Helenwood is an unincorporated community in Scott County, Tennessee, United States. The population was 846 at the 2000 census, when Helenwood was treated as an incorporated municipality. For the 2010 census, it was a census-designated place (CDP) with a population of 865.

==History==
Helenwood was platted in 1859 under the name "Homestead." It was settled as a coal-mining community. The origin of its current name is not known.

On April 5, 1935, a dynamite explosion caused extensive damage in Helenwood, destroying fifteen homes and damaging many other homes and businesses. One news account said that Helenwood was "literally wiped off the map." There were no fatalities.

Helenwood was incorporated as a town by referendum in 1997, after the state statute that set minimum criteria for municipal incorporation was amended by the Tennessee General Assembly to remove the requirement that a newly incorporating area must not be within three miles of an existing city and to reduce the minimum population for incorporation from 1,500 residents to 225. The legislation that changed the statute had been introduced by Lieutenant Governor John S. Wilder in order to allow Hickory Withe to become a municipality. Helenwood's incorporation was rescinded by state courts after the amendments were declared unconstitutional.

==Geography==
Helenwood is located at (36.423357, -84.541511). It is situated along U.S. Route 27 north of Huntsville, in Tennessee's Cumberland Plateau region.

According to the United States Census Bureau, the town has a total area of 2.8 sqmi, all land.

==Demographics==

As the census of 2010, there were 865 people in the Helenwood CDP.

As of the census of 2000, there were 846 people, 341 households, and 247 families residing in the town. The population density was 307.0 PD/sqmi. There were 364 housing units at an average density of 132.1 /sqmi. The racial makeup of the town was 97.87% White, 0.59% Native American, and 1.54% from two or more races.
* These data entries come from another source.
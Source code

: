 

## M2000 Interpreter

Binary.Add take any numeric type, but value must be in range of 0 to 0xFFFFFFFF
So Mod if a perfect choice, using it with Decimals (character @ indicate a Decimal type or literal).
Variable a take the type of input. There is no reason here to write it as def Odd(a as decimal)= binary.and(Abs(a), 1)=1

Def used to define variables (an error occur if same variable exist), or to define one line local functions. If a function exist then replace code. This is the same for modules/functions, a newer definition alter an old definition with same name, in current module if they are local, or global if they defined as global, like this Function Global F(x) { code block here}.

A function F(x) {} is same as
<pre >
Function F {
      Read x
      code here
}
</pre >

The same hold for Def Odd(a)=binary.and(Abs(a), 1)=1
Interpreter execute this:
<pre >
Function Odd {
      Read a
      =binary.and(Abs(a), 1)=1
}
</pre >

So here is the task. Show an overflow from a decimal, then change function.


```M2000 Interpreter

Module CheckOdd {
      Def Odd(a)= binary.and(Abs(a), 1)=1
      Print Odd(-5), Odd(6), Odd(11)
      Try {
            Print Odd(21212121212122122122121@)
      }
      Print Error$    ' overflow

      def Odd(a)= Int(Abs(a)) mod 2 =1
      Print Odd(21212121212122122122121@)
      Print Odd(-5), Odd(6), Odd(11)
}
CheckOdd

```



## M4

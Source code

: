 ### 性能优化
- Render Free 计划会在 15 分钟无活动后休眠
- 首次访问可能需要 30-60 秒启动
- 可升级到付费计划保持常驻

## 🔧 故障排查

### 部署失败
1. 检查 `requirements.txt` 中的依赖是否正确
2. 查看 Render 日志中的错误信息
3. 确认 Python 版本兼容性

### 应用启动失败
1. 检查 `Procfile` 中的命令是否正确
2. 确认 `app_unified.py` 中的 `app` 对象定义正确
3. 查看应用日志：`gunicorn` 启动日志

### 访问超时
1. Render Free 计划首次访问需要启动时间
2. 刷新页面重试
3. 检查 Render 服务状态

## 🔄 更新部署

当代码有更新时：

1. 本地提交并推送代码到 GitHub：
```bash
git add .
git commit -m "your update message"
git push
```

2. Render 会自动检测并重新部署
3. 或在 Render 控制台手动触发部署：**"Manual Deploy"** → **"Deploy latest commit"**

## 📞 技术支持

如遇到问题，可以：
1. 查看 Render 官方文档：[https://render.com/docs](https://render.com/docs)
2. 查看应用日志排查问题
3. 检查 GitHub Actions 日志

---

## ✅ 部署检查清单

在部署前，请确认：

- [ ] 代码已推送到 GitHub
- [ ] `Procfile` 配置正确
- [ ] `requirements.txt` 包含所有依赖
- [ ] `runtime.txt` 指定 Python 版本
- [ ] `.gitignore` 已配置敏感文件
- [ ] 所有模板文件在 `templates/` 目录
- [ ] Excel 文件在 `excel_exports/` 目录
There were 341 households, out of which 37.5% had children under the age of 18 living with them, 54.8% were married couples living together, 14.7% had a female householder with no husband present, and 27.3% were non-families. 24.9% of all households were made up of individuals, and 10.0% had someone living alone who was 65 years of age or older. The average household size was 2.47 and the average family size was 2.95.

In the town the population was spread out, with 27.1% under the age of 18, 11.0% from 18 to 24, 27.8% from 25 to 44, 21.6% from 45 to 64, and 12.5% who were 65 years of age or older. The median age was 34 years. For every 100 females, there were 88.8 males. For every 100 females age 18 and over, there were 85.3 males.

The median income for a household in the town was $18,148, and the median income for a family was $21,094. Males had a median income of $26,023 versus $20,833 for females. The per capita income for the town was $9,217. About 28.1% of families and 33.1% of the population were below the poverty line, including 49.4% of those under age 18 and 16.5% of those age 65 or over.

Historical population
| Census | Pop. | Note | %± |
| 2000 | 846 |  | — |
| 2010 | 865 |  | 2.2% |
| 2020 | 635 |  | −26.6% |
U.S. Decennial Census

==Notable people==
- Harry Stonecipher, president and chief operating officer of Boeing from 1997 to 2002, was a native of Helenwood and grew up in the community.